YOUR GOAL: Include in the output the line containing "- **版本号**: 通过" and each subsequent line of the records, through the end, transcribed exactly. Add nothing else.

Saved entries

- - - -

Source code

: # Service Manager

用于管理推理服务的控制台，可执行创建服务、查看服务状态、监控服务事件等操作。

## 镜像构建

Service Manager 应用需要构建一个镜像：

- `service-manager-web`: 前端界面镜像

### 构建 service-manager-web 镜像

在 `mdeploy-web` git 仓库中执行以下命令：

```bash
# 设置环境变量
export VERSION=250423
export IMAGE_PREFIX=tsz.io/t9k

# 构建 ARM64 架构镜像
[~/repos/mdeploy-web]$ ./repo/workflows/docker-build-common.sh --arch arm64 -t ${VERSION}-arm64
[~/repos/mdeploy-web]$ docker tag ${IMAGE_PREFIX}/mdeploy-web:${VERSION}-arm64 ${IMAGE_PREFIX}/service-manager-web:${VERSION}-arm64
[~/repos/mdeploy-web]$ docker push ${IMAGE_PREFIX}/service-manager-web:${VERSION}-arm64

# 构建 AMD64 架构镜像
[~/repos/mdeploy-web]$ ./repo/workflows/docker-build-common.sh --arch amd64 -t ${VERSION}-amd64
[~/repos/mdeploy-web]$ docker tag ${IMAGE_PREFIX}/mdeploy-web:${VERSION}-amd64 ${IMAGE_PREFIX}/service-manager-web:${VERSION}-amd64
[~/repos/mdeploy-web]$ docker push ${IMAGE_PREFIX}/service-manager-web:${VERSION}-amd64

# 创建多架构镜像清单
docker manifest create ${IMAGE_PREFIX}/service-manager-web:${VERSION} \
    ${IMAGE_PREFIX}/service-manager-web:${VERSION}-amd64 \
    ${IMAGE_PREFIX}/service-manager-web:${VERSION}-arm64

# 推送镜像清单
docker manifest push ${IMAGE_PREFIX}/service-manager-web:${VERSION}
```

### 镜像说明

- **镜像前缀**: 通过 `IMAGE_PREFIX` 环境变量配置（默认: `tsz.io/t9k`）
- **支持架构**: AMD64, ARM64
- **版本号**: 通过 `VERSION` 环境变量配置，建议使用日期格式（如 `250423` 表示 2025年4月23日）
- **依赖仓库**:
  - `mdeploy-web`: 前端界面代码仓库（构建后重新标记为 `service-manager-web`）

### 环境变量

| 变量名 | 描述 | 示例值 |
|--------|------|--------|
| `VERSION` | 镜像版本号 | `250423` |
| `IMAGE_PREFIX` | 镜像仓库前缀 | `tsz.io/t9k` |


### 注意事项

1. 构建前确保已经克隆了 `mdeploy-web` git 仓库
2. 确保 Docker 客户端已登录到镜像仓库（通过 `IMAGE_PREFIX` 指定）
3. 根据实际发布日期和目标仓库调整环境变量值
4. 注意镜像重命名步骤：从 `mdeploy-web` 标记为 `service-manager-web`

- - - -

REPLY:
- **版本号**: 通过 `VERSION` 环境变量配置，建议使用日期格式（如 `250423` 表示 2025年4月23日）
- **依赖仓库**:
  - `mdeploy-web`: 前端界面代码仓库（构建后重新标记为 `service-manager-web`）

### 环境变量

| 变量名 | 描述 | 示例值 |
|--------|------|--------|
| `VERSION` | 镜像版本号 | `250423` |
| `IMAGE_PREFIX` | 镜像仓库前缀 | `tsz.io/t9k` |


### 注意事项

1. 构建前确保已经克隆了 `mdeploy-web` git 仓库
2. 确保 Docker 客户端已登录到镜像仓库（通过 `IMAGE_PREFIX` 指定）
3. 根据实际发布日期和目标仓库调整环境变量值
4. 注意镜像重命名步骤：从 `mdeploy-web` 标记为 `service-manager-web`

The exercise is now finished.